### [Task requirements]
Each of the following records is to be printed verbatim.

### [Input for this task]
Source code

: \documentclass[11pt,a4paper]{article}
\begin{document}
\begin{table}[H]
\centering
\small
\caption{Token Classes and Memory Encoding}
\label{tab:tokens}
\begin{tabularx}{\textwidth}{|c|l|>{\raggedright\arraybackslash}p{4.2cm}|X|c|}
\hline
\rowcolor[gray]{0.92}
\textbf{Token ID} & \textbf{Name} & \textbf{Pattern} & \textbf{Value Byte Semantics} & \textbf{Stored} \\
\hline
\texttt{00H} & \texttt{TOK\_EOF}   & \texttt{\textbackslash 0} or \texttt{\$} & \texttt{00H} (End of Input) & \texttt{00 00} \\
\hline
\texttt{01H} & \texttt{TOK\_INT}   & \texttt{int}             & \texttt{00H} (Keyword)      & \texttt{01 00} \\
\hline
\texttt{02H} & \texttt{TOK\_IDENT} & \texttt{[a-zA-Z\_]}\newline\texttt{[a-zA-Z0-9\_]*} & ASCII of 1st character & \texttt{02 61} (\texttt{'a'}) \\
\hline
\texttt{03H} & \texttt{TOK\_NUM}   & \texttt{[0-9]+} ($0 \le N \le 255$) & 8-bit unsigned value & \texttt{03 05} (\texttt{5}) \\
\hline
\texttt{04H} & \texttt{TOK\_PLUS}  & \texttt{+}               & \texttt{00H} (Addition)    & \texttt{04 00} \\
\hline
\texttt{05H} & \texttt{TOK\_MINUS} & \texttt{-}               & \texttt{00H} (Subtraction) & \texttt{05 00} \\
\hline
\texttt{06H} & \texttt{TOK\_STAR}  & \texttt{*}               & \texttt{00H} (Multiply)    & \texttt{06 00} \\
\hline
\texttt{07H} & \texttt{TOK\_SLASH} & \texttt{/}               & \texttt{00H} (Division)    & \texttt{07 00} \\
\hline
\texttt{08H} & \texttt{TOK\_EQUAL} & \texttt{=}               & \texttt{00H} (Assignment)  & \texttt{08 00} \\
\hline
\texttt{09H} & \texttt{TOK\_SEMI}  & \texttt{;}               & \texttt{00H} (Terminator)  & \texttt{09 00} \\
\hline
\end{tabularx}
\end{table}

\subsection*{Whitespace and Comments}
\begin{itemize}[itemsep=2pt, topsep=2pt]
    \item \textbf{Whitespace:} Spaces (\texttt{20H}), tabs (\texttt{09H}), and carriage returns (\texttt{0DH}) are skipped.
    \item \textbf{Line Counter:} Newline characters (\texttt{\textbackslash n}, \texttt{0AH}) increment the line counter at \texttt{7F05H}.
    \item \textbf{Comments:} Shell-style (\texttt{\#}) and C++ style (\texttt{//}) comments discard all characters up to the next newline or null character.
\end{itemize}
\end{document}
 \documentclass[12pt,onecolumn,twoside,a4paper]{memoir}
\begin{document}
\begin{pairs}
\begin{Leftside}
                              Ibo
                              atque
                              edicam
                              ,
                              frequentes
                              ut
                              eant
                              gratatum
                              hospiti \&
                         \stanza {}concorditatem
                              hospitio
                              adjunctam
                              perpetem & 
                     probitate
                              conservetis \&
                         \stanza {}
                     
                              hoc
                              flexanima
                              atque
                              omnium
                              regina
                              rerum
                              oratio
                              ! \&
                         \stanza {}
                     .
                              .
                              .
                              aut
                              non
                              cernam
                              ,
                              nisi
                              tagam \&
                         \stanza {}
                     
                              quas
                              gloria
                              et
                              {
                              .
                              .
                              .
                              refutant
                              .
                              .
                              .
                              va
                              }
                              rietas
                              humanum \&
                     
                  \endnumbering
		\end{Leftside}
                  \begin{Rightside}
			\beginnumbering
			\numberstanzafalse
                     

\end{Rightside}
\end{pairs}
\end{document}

### [Exercise solution]
Source code

: \documentclass[11pt,a4paper]{article}
\begin{document}
\begin{table}[H]
\centering
\small
\caption{Token Classes and Memory Encoding}
\label{tab:tokens}
\begin{tabularx}{\textwidth}{|c|l|>{\raggedright\arraybackslash}p{4.2cm}|X|c|}
\hline
\rowcolor[gray]{0.92}
\textbf{Token ID} & \textbf{Name} & \textbf{Pattern} & \textbf{Value Byte Semantics} & \textbf{Stored} \\
\hline
\texttt{00H} & \texttt{TOK\_EOF}   & \texttt{\textbackslash 0} or \texttt{\$} & \texttt{00H} (End of Input) & \texttt{00 00} \\
\hline
\texttt{01H} & \texttt{TOK\_INT}   & \texttt{int}             & \texttt{00H} (Keyword)      & \texttt{01 00} \\
\hline
\texttt{02H} & \texttt{TOK\_IDENT} & \texttt{[a-zA-Z\_]}\newline\texttt{[a-zA-Z0-9\_]*} & ASCII of 1st character & \texttt{02 61} (\texttt{'a'}) \\
\hline
\texttt{03H} & \texttt{TOK\_NUM}   & \texttt{[0-9]+} ($0 \le N \le 255$) & 8-bit unsigned value & \texttt{03 05} (\texttt{5}) \\
\hline
\texttt{04H} & \texttt{TOK\_PLUS}  & \texttt{+}               & \texttt{00H} (Addition)    & \texttt{04 00} \\
\hline
\texttt{05H} & \texttt{TOK\_MINUS} & \texttt{-}               & \texttt{00H} (Subtraction) & \texttt{05 00} \\
\hline
\texttt{06H} & \texttt{TOK\_STAR}  & \texttt{*}               & \texttt{00H} (Multiply)    & \texttt{06 00} \\
\hline
\texttt{07H} & \texttt{TOK\_SLASH} & \texttt{/}               & \texttt{00H} (Division)    & \texttt{07 00} \\
\hline
\texttt{08H} & \texttt{TOK\_EQUAL} & \texttt{=}               & \texttt{00H} (Assignment)  & \texttt{08 00} \\
\hline
\texttt{09H} & \texttt{TOK\_SEMI}  & \texttt{;}               & \texttt{00H} (Terminator)  & \texttt{09 00} \\
\hline
\end{tabularx}
\end{table}

\subsection*{Whitespace and Comments}
\begin{itemize}[itemsep=2pt, topsep=2pt]
    \item \textbf{Whitespace:} Spaces (\texttt{20H}), tabs (\texttt{09H}), and carriage returns (\texttt{0DH}) are skipped.
    \item \textbf{Line Counter:} Newline characters (\texttt{\textbackslash n}, \texttt{0AH}) increment the line counter at \texttt{7F05H}.
    \item \textbf{Comments:} Shell-style (\texttt{\#}) and C++ style (\texttt{//}) comments discard all characters up to the next newline or null character.
\end{itemize}
\end{document}
 \documentclass[12pt,onecolumn,twoside,a4paper]{memoir}
\begin{document}
\begin{pairs}
\begin{Leftside}
                              Ibo
                              atque
                              edicam
                              ,
                              frequentes
                              ut
                              eant
                              gratatum
                              hospiti \&
                         \stanza {}concorditatem
                              hospitio
                              adjunctam
                              perpetem & 
                     probitate
                              conservetis \&
                         \stanza {}
                     
                              hoc
                              flexanima
                              atque
                              omnium
                              regina
                              rerum
                              oratio
                              ! \&
                         \stanza {}
                     .
                              .
                              .
                              aut
                              non
                              cernam
                              ,
                              nisi
                              tagam \&
                         \stanza {}
                     
                              quas
                              gloria
                              et
                              {
                              .
                              .
                              .
                              refutant
                              .
                              .
                              .
                              va
                              }
                              rietas
                              humanum \&
                     
                  \endnumbering
		\end{Leftside}
                  \begin{Rightside}
			\beginnumbering
			\numberstanzafalse
                     

\end{Rightside}
\end{pairs}
\end{document}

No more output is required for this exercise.